▶ [The problem]: Go through the records and extract every line with the word "control".

▶ [Entries provided]:
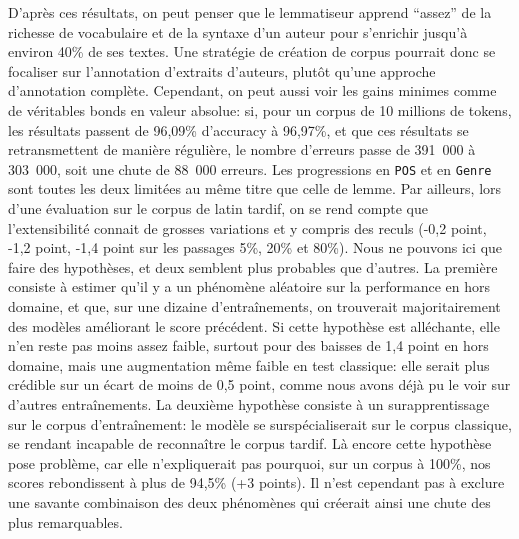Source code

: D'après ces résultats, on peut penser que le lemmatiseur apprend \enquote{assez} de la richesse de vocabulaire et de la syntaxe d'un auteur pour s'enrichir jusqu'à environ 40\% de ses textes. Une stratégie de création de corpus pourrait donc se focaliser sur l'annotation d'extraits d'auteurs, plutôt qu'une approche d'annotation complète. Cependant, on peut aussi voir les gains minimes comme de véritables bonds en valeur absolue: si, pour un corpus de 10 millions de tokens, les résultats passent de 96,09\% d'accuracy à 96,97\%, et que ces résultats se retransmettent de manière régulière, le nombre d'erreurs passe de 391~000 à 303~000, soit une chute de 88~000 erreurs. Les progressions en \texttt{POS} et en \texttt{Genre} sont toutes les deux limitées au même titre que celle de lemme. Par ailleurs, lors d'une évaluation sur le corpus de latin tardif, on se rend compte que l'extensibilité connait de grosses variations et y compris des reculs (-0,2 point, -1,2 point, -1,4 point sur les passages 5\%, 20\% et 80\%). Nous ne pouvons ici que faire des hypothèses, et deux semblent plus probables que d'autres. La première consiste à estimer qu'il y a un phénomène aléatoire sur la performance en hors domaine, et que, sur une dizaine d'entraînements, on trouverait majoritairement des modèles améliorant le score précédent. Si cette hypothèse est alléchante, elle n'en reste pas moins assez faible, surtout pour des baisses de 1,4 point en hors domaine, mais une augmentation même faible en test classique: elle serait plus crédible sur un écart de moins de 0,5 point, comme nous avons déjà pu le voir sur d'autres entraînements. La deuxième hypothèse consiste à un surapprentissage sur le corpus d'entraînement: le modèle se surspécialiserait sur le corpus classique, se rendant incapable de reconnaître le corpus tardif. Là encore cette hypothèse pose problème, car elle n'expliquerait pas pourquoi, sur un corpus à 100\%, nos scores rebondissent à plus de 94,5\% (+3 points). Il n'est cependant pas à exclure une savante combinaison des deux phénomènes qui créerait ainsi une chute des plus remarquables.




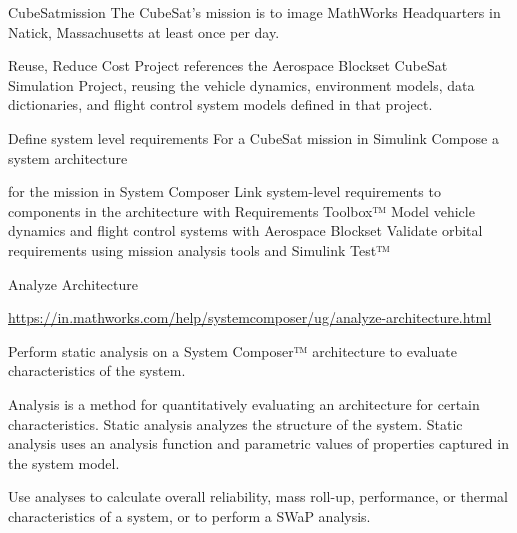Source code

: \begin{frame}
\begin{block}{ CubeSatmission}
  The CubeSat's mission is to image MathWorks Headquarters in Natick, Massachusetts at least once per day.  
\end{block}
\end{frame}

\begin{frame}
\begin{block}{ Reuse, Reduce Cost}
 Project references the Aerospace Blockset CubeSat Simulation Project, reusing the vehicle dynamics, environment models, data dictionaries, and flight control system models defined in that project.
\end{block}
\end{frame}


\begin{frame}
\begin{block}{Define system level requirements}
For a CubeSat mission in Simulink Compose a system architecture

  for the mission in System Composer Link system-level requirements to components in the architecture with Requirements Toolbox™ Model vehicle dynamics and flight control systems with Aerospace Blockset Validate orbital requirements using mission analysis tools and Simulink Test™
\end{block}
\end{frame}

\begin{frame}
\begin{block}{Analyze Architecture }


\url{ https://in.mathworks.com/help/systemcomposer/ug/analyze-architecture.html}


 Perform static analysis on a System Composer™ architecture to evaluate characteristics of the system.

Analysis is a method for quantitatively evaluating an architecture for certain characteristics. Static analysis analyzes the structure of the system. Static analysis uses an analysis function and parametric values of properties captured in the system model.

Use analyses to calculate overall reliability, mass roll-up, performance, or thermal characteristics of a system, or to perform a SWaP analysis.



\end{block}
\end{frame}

▶ [Output of the exercise]:
 Project references the Aerospace Blockset CubeSat Simulation Project, reusing the vehicle dynamics, environment models, data dictionaries, and flight control system models defined in that project.
  for the mission in System Composer Link system-level requirements to components in the architecture with Requirements Toolbox™ Model vehicle dynamics and flight control systems with Aerospace Blockset Validate orbital requirements using mission analysis tools and Simulink Test™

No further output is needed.